Section 3 Key Concepts

The line integral \(\int_{C} \vec{F} \cdot d\vec{r}\) of a vector field \(\vec{F}\) over a curve \(C\) is defined as follows:
- Break up the curve \(C\) into small pieces.
- For the initial point \(t_i\) of each small piece of curve, take the derivative \(\vec{r}\,'(t_i)\text{.}\) This gives the tangent vector to \(C\) at the point \(\vec{r}(t_i)\) in the direction of the orientation of \(C\text{.}\)
- The dot product \(\vec{F}(\vec{r}(t_i)) \cdot\vec{r}\,'(t_i)\) is the dot product of the vector in the vector field \(\vec{F}\) at the point \(\vec{r}(t_i)\) together with the tangent vector \(\vec{r}\,'(t_i)\) at \(\vec{r}(t_i)\text{.}\) It is positive if they point in the same direction, negative if in the opposite direction, and zero if perpendicular.
- We can construct the Riemann sum of the dot products \(\vec{F}(\vec{r}(t_i)) \cdot\vec{r}\,'(t_i)\) over all the pieces of the curve.
- The integral \(\int_{C} \vec{F} \cdot d\vec{r}\) is defined to be the limit of this Riemann sum as the lengths of the pieces of curve go to zero.
By the way it is defined, the line integral \(\int_{C} \vec{F} \cdot d\vec{r}\) is a scalar measurement of the flow of the vector field \(\vec{F}\) along the curve \(C\text{:}\) that is, the integral is positive if \(\vec{F}\) generally flows in the direction as \(C\text{,}\) negative if \(\vec{F}\) generally flows in the opposite direction to \(C\text{,}\) and zero if perpendicular or there is the same flow with as against.

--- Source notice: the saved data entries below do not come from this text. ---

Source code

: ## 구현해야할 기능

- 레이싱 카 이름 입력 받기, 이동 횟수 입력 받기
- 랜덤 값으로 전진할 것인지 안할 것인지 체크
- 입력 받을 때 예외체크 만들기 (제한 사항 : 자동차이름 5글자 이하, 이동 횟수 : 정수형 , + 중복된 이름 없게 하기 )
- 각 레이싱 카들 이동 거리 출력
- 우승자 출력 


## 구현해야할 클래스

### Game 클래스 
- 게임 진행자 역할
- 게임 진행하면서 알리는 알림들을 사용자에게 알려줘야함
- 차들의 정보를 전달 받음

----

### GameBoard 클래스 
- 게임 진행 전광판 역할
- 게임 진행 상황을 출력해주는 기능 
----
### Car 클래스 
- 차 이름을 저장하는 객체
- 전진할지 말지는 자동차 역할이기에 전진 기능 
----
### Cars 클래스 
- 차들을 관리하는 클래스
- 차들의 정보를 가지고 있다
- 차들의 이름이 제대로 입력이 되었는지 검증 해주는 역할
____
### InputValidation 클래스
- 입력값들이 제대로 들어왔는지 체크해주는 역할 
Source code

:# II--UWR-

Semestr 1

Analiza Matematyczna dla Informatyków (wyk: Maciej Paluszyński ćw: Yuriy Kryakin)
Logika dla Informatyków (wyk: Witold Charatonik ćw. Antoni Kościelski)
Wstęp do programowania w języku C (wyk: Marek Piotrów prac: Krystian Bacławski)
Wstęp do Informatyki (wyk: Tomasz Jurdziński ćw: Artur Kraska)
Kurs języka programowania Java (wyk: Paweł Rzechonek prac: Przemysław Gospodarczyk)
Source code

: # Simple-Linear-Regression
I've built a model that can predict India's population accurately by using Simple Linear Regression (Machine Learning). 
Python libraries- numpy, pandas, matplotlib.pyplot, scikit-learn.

If \(C\) is parameterized by \(\vec{r}(t)\) for \(a\leq t\leq b\text{,}\) then to calculate the integral \(\int_{C} \vec{F} \cdot d\vec{r}\) we use the formula
\begin{equation*} \int_{C} \vec{F} \cdot d\vec{r} =\int_{a}^{b} \vec{F}(\vec{r}(t)) \cdot \vec{r}\,'(t) ~dt. \end{equation*}
Note that if \(C\) is not already parameterized, this means we need to find a parameterization for \(C\text{,}\) including the bounds.
Since \(\int_{C} \vec{F} \cdot d\vec{r}\) measures flow along \(C\text{,}\) we can often estimate its value from a graph of the vector field \(\vec{F}\text{.}\)
If \(C\) is a closed curve, we often call the integral \(\int_{C} \vec{F} \cdot d\vec{r}\) the circulation of \(\vec{F}\) around \(C\text{,}\) and to emphasize that \(C\) is closed, we use the alternate integral notation \(\oint_{C} \vec{F} \cdot d\vec{r}\text{.}\)
Since geometrically a line integral of a vector field calculates flow along the curve, it does not depend on the chosen parameterization for the curve. However, it does depend on both orientation, since opposite direction will give the opposite sign, and on the curve itself: that is, if \(C_1\) and \(C_2\) are two different curves between the same two points, we expect the integrals over these curves to be different.